WebData will make research on the Norwegian web possible, in the same way that research on physical material can be conducted using services like Nettbiblioteket and DH-lab from the National Library of Norway. WebData will thus give researchers access to data that is not readily available in a research infrastructure today, but that is sorely needed.
The National Library of Norway has harvested data from the Norwegian web since the late 1990s, resulting in vast amounts of data. However, researchers have not been able to access this material due to strict legal requirements on the processing of personal information in such archives. At the same time, public discourse has to a large degree moved to the web, which makes access to data from the web more important. Furthermore, web data plays a crucial role in artificial intelligence and large language models. If Norwegian and Sámi are to survive in the digital age, we need substantial amounts of high-quality data to support language technology.
WebData therefore aims to build a platform for research on material from the web, within the current legal framework. We will grant open access to material published by public entities, and research access to material with and without an editor-in-chief. We will use knowledge and tools to identify and sanitize text with personal identifiers. In this way, we will be able to build a system for secure access.
The platform will be built in close cooperation with the research community. An initial needs-assessment will lay the foundation for functionality in the platform (e.g. visualization of language use over time, event extraction) and, in turn, inform how the data should be annotated.
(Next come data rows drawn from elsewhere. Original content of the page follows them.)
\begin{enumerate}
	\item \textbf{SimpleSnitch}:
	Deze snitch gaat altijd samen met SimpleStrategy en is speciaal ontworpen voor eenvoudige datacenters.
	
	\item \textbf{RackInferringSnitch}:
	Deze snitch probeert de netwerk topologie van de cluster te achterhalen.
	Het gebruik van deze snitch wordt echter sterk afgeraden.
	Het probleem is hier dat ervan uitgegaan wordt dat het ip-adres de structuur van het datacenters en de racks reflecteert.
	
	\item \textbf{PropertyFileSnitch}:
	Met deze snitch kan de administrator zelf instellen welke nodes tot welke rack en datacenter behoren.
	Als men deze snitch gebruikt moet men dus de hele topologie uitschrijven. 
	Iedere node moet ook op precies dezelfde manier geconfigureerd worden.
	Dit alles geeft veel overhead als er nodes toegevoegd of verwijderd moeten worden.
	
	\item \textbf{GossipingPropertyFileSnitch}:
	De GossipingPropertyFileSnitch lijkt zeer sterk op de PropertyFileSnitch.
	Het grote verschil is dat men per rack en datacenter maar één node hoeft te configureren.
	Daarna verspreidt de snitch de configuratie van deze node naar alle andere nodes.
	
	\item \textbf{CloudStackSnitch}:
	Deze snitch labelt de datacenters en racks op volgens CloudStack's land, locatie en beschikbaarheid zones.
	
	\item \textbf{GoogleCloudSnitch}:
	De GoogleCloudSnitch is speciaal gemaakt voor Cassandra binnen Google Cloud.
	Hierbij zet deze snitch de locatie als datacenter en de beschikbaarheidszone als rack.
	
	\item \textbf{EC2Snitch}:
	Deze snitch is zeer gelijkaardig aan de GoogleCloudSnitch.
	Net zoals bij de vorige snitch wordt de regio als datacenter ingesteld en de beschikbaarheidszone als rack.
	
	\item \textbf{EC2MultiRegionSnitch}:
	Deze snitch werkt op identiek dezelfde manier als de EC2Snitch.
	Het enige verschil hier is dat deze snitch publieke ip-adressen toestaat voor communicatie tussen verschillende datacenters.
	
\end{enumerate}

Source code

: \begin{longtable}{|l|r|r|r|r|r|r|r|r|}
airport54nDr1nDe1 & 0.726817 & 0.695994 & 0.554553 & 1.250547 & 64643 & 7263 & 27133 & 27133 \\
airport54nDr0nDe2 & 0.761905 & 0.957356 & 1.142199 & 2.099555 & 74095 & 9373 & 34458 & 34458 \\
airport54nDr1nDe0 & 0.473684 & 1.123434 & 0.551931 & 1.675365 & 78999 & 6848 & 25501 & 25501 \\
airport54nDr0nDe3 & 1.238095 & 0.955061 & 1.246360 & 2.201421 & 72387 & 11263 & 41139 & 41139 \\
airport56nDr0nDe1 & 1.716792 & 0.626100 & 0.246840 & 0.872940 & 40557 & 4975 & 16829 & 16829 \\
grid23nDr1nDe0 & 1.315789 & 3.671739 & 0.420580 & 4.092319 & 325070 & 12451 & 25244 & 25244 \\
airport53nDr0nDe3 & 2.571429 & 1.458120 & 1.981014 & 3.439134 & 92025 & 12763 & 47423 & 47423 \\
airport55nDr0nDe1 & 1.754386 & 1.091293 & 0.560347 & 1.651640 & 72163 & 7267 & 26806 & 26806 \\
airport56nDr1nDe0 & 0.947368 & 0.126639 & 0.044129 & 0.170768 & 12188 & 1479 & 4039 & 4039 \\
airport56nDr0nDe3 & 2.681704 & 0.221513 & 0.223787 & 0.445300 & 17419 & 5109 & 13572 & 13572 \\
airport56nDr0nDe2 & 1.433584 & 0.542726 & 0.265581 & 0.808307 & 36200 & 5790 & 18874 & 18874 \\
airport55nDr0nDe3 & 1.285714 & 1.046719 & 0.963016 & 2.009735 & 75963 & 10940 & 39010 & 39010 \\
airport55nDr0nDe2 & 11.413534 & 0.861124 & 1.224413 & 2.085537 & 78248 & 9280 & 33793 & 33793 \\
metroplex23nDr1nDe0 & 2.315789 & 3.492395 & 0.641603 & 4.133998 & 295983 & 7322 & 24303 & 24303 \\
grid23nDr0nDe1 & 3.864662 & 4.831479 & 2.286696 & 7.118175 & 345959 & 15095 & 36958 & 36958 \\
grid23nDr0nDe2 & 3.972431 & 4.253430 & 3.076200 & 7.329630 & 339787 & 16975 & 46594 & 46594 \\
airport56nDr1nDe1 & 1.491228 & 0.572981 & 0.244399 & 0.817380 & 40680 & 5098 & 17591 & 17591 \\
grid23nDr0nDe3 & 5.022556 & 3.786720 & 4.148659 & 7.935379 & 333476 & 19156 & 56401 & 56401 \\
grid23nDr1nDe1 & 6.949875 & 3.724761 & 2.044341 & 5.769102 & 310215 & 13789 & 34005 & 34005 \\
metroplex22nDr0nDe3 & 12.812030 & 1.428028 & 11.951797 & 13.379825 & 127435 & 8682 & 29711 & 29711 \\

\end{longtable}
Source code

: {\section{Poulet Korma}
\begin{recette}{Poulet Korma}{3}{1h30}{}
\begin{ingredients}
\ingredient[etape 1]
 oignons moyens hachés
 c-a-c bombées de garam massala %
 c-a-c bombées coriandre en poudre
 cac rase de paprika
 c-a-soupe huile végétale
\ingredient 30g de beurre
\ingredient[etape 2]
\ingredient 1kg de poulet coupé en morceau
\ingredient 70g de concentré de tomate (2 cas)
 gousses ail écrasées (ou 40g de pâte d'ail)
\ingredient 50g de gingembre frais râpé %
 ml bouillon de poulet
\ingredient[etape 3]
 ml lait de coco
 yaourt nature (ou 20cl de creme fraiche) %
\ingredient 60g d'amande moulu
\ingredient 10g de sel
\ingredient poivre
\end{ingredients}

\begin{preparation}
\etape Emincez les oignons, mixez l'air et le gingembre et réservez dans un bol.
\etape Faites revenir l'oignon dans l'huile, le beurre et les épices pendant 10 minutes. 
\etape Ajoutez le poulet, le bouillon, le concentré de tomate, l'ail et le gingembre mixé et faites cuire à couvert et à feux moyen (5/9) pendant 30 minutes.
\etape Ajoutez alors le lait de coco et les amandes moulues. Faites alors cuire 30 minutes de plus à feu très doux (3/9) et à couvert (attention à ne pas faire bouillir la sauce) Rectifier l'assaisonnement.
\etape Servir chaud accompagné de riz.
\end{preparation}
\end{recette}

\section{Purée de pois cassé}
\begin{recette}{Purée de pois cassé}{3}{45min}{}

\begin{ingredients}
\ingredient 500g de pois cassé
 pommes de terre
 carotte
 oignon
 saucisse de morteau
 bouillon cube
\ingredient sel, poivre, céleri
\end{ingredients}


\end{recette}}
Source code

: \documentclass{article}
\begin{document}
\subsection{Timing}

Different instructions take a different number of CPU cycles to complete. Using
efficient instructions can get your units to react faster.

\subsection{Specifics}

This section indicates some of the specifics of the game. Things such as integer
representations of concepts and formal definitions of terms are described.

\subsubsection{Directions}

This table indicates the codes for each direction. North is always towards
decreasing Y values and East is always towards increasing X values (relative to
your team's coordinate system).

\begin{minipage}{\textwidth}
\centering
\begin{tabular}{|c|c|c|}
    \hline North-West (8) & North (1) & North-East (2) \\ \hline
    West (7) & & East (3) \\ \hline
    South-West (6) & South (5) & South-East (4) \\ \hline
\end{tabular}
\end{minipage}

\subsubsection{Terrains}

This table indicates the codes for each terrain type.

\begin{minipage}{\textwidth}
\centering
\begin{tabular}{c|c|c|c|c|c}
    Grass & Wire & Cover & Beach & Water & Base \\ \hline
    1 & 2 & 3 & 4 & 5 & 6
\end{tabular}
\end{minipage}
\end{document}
One of the project’s goals is to strengthen the representation of Sámi languages. We will carry out a representation study to map the coverage of Sámi in the web archive and apply measures to increase the harvesting of Sámi language content.
The National Library of Norway, a major cultural heritage institution in Norway, joins forces with some of the most prominent research communities for language technology in Norway to create WebData, a national research infrastructure for web data. WebData will offer researchers access to the Norwegian Web Archive, hosted on-premises at the National Library of Norway. The infrastructure will first and foremost consist of a data platform featuring a general purpose search interface for web data from the Norwegian web (the .no top-level domain) from the last 25 years, allowing researchers to search and explore web pages, documents, transcribed audio/video and images.
The platform will implement a model of layered access, using automatic categorization and identification of personal information to open parts of the collection that would otherwise be closed due to regulatory policies, which is a major R&D challenge and one of the main reasons why the material is not available today. The web archive will further be scaled up according to the needs of researchers and underrepresented communities, e.g. allowing for quantitative analysis of web data and by increasing the coverage of Sámi web content. The infrastructure will contribute to research on Norwegian and Sámi language and culture and produce language resources, e.g. corpora for large language models, that help prevent domain-loss of these languages.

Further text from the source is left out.